* Work required *
The answer should be the lines from the one with "Name | Type" through the final line of the entries, restated word for word.

═════ Raw data ═════

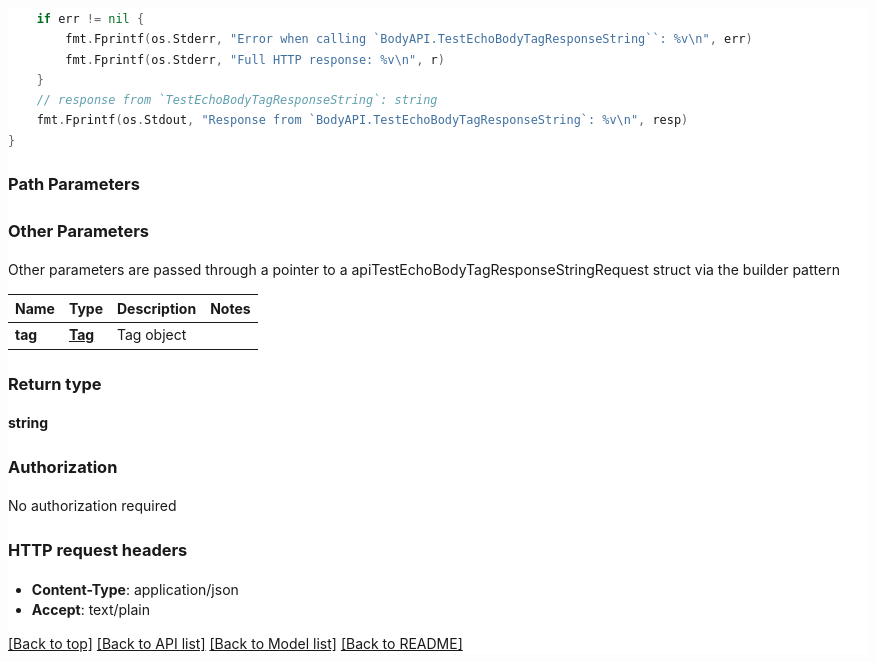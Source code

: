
 ```go
	if err != nil {
		fmt.Fprintf(os.Stderr, "Error when calling `BodyAPI.TestEchoBodyTagResponseString``: %v\n", err)
		fmt.Fprintf(os.Stderr, "Full HTTP response: %v\n", r)
	}
	// response from `TestEchoBodyTagResponseString`: string
	fmt.Fprintf(os.Stdout, "Response from `BodyAPI.TestEchoBodyTagResponseString`: %v\n", resp)
}
```

### Path Parameters



### Other Parameters

Other parameters are passed through a pointer to a apiTestEchoBodyTagResponseStringRequest struct via the builder pattern


Name | Type | Description  | Notes
------------- | ------------- | ------------- | -------------
 **tag** | [**Tag**](Tag.md) | Tag object | 

### Return type

**string**

### Authorization

No authorization required

### HTTP request headers

- **Content-Type**: application/json
- **Accept**: text/plain

[[Back to top]](#) [[Back to API list]](../README.md#documentation-for-api-endpoints)
[[Back to Model list]](../README.md#documentation-for-models)
[[Back to README]](../README.md)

═════

* Written response *
Name | Type | Description  | Notes
------------- | ------------- | ------------- | -------------
 **tag** | [**Tag**](Tag.md) | Tag object | 

### Return type

**string**

### Authorization

No authorization required

### HTTP request headers

- **Content-Type**: application/json
- **Accept**: text/plain

[[Back to top]](#) [[Back to API list]](../README.md#documentation-for-api-endpoints)
[[Back to Model list]](../README.md#documentation-for-models)
[[Back to README]](../README.md)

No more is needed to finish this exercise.